Também me foi dito antes de iniciar o tratamento que as radiações iriam sobretudo ser dirigidas à axila e aos gânglios supraclaviculares ( penso que é assim que se designam ). Hoje devido à sua localização disseram-me que toda a zona do pescoço do lado esquerdo iria sofrer com a radiação e portanto, vou ter de andar de lencinho para me proteger do sol. Pronto, não pensei que a radiação fosse atingir esta parte tão visível, mas tenho de me habituar a essa ideia. Estou no inicio.

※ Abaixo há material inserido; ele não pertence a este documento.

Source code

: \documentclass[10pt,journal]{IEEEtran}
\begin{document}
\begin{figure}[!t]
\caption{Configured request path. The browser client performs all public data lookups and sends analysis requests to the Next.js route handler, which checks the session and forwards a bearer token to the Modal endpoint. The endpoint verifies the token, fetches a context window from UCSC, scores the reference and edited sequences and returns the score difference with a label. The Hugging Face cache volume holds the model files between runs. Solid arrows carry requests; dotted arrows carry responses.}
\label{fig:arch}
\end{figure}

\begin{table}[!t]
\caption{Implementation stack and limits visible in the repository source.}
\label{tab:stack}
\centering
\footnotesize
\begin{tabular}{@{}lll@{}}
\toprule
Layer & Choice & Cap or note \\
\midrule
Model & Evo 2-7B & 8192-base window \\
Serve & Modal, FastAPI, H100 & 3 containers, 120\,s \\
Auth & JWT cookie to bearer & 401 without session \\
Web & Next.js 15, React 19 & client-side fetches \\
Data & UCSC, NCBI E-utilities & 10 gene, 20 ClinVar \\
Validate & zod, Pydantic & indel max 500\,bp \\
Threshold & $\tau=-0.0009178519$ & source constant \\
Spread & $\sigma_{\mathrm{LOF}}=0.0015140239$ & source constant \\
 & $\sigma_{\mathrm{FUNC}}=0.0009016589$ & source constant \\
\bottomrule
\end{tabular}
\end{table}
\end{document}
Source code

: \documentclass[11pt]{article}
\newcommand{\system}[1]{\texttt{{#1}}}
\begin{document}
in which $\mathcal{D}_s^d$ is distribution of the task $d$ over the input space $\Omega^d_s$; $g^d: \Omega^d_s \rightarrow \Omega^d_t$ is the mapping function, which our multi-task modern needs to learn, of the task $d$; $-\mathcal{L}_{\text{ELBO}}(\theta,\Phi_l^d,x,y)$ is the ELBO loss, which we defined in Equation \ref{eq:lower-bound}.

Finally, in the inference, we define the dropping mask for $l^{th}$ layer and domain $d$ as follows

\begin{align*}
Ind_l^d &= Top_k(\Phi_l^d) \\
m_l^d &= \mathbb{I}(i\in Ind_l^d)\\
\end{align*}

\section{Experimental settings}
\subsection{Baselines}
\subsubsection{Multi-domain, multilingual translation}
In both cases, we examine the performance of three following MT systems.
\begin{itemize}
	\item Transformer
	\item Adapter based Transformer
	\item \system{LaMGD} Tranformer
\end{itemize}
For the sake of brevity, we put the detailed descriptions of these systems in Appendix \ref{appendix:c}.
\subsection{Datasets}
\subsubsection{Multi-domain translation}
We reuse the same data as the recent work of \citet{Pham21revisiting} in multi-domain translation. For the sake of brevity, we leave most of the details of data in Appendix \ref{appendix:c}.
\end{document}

Também fui informada que devido à minha anatomia e à curvatura da caixa torácica, e ao local que pretendiam irradiar, e uma vez que fiz mastectomia radical, o meu pulmão esquerdo vai ficar muito exposto, podendo sofrer lesão até cerca de 36%. Foi difícil de ouvir, mas a decisão não podia ser outra, a de seguir em frente com o tratamento. Só a continuidade irá dizer o que significa na prática e se se traduzirá em algo mais patológico para o pulmão para além do que chamam de "fibrose".

Dia 30 de Julho de 2012

Continuo sem ter uma resposta por parte do administrador do forum.... No entanto, sei que vale a pena escrever e exteriorizar para que outras pessoas em situações semelhantes e seus familiares possam ler e se isso servir para aliviar um pouco mais a dor, então, sinto-me feliz.

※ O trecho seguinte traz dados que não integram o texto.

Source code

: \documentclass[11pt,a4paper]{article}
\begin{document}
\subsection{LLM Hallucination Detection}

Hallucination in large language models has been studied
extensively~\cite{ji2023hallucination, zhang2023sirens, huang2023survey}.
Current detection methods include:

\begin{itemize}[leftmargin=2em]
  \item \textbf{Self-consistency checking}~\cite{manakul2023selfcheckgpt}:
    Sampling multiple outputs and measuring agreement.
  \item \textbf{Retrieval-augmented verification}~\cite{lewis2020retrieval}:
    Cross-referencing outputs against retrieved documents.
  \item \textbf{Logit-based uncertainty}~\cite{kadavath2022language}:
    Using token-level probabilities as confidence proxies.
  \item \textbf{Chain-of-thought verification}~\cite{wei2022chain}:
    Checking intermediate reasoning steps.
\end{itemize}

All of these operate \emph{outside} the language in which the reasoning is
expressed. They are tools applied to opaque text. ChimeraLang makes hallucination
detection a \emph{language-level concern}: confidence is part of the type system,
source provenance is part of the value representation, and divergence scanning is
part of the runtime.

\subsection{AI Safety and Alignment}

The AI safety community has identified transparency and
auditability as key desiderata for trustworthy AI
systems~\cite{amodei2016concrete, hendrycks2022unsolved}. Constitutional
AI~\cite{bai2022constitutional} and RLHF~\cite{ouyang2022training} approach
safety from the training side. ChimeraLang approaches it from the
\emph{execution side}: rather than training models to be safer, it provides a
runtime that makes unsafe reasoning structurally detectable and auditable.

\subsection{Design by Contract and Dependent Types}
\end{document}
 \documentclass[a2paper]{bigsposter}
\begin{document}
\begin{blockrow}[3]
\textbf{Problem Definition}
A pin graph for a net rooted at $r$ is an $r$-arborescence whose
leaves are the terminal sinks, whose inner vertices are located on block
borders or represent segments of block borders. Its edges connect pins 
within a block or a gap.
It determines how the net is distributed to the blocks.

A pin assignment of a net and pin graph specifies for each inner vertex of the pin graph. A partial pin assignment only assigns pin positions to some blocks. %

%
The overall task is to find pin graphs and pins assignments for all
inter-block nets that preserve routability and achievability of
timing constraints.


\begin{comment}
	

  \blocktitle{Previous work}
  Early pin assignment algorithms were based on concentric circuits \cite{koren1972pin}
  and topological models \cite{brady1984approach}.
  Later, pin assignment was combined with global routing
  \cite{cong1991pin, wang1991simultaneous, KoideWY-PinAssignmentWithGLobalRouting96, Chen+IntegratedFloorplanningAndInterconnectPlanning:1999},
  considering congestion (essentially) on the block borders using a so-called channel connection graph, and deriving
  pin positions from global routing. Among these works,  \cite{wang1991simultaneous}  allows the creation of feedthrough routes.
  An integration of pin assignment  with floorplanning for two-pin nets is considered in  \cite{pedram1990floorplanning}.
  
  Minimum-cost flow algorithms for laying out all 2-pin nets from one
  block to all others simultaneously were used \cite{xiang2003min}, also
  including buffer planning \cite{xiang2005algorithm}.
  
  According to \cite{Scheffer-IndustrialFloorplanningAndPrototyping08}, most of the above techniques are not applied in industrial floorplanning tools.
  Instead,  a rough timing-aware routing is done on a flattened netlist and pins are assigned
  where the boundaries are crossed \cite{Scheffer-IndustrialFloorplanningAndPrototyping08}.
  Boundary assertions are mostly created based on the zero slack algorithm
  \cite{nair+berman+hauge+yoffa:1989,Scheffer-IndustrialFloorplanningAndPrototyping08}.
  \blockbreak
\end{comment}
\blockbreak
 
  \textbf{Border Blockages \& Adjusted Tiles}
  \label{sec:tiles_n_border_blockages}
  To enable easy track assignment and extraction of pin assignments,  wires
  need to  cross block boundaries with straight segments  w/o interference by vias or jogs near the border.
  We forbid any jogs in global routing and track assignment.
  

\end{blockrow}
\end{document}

Vou para a 5ª semana de tratamento, ou seja, para a conclusão das 25 sessões aos gânglios axilares e supra-claviculares. Tem corrido bem, a pele não tem tido grandes mazelas, a não ser um vermelhão que se assemelha a um escaldão de praia, no entanto, bastante leve. Tenho colocado bastante creme e ingerido muita, muita água pata hidratar. para além, de evitar a exposição ao sol, o que por vezes, é sufocante com este calor. Só de pensar que tenho de me sujeitar a uma deslocação de casa para o hospital com 30 e tal graus, fico em pânico. Resta saber quantas sessões mais vou fazer na zona da cicatriz e aí vai depender do resultado do TAC e da extensão que poderá sofrer o pulmão. Pelo menos, 5 sessões, estão garantidas.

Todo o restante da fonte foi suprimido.